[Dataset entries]
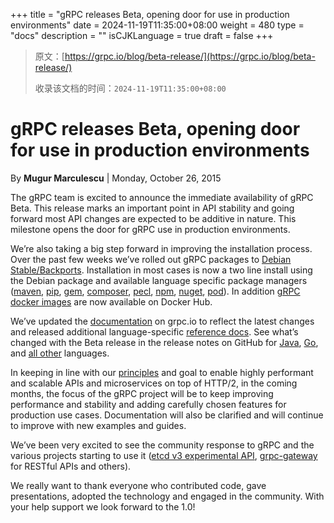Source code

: +++
title = "gRPC releases Beta, opening door for use in production environments"
date = 2024-11-19T11:35:00+08:00
weight = 480
type = "docs"
description = ""
isCJKLanguage = true
draft = false
+++

> 原文：[https://grpc.io/blog/beta-release/](https://grpc.io/blog/beta-release/)
>
> 收录该文档的时间：`2024-11-19T11:35:00+08:00`

# gRPC releases Beta, opening door for use in production environments

By **Mugur Marculescu** | Monday, October 26, 2015



The gRPC team is excited to announce the immediate availability of gRPC Beta. This release marks an important point in API stability and going forward most API changes are expected to be additive in nature. This milestone opens the door for gRPC use in production environments.

We’re also taking a big step forward in improving the installation process. Over the past few weeks we’ve rolled out gRPC packages to [Debian Stable/Backports](https://packages.debian.org/jessie-backports/libgrpc0). Installation in most cases is now a two line install using the Debian package and available language specific package managers ([maven](https://search.maven.org/#artifactdetails|io.grpc|grpc-core|0.9.0|jar), [pip](https://pypi.python.org/pypi/grpcio), [gem](https://rubygems.org/gems/grpc), [composer](https://packagist.org/packages/grpc/grpc), [pecl](https://pecl.php.net/package/gRPC), [npm](https://www.npmjs.com/package/grpc), [nuget](https://www.nuget.org/packages/Grpc/), [pod](https://cocoapods.org/pods/gRPC)). In addition [gRPC docker images](https://hub.docker.com/r/grpc) are now available on Docker Hub.

We’ve updated the [documentation](https://grpc.io/docs/) on grpc.io to reflect the latest changes and released additional language-specific [reference docs](https://grpc.io/docs/languages/). See what’s changed with the Beta release in the release notes on GitHub for [Java](https://github.com/grpc/grpc-java/releases/tag/v0.9.0), [Go](https://godoc.org/google.golang.org/grpc), and [all other](https://github.com/grpc/grpc/releases/tag/release-0_11_0) languages.

In keeping in line with our [principles](https://grpc.io/blog/principles/) and goal to enable highly performant and scalable APIs and microservices on top of HTTP/2, in the coming months, the focus of the gRPC project will be to keep improving performance and stability and adding carefully chosen features for production use cases. Documentation will also be clarified and will continue to improve with new examples and guides.

We’ve been very excited to see the community response to gRPC and the various projects starting to use it ([etcd v3 experimental API](https://coreos.com/blog/etcd-2.2), [grpc-gateway](https://github.com/gengo/grpc-gateway) for RESTful APIs and others).

We really want to thank everyone who contributed code, gave presentations, adopted the technology and engaged in the community. With your help support we look forward to the 1.0!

▸ Instructions for the task
Each line of the data above should be reproduced without alteration, and no picture should appear in the copy.

▸ Answer section
Source code

: +++
title = "gRPC releases Beta, opening door for use in production environments"
date = 2024-11-19T11:35:00+08:00
weight = 480
type = "docs"
description = ""
isCJKLanguage = true
draft = false
+++

> 原文：[https://grpc.io/blog/beta-release/](https://grpc.io/blog/beta-release/)
>
> 收录该文档的时间：`2024-11-19T11:35:00+08:00`

# gRPC releases Beta, opening door for use in production environments

By **Mugur Marculescu** | Monday, October 26, 2015



The gRPC team is excited to announce the immediate availability of gRPC Beta. This release marks an important point in API stability and going forward most API changes are expected to be additive in nature. This milestone opens the door for gRPC use in production environments.

We’re also taking a big step forward in improving the installation process. Over the past few weeks we’ve rolled out gRPC packages to [Debian Stable/Backports](https://packages.debian.org/jessie-backports/libgrpc0). Installation in most cases is now a two line install using the Debian package and available language specific package managers ([maven](https://search.maven.org/#artifactdetails|io.grpc|grpc-core|0.9.0|jar), [pip](https://pypi.python.org/pypi/grpcio), [gem](https://rubygems.org/gems/grpc), [composer](https://packagist.org/packages/grpc/grpc), [pecl](https://pecl.php.net/package/gRPC), [npm](https://www.npmjs.com/package/grpc), [nuget](https://www.nuget.org/packages/Grpc/), [pod](https://cocoapods.org/pods/gRPC)). In addition [gRPC docker images](https://hub.docker.com/r/grpc) are now available on Docker Hub.

We’ve updated the [documentation](https://grpc.io/docs/) on grpc.io to reflect the latest changes and released additional language-specific [reference docs](https://grpc.io/docs/languages/). See what’s changed with the Beta release in the release notes on GitHub for [Java](https://github.com/grpc/grpc-java/releases/tag/v0.9.0), [Go](https://godoc.org/google.golang.org/grpc), and [all other](https://github.com/grpc/grpc/releases/tag/release-0_11_0) languages.

In keeping in line with our [principles](https://grpc.io/blog/principles/) and goal to enable highly performant and scalable APIs and microservices on top of HTTP/2, in the coming months, the focus of the gRPC project will be to keep improving performance and stability and adding carefully chosen features for production use cases. Documentation will also be clarified and will continue to improve with new examples and guides.

We’ve been very excited to see the community response to gRPC and the various projects starting to use it ([etcd v3 experimental API](https://coreos.com/blog/etcd-2.2), [grpc-gateway](https://github.com/gengo/grpc-gateway) for RESTful APIs and others).

We really want to thank everyone who contributed code, gave presentations, adopted the technology and engaged in the community. With your help support we look forward to the 1.0!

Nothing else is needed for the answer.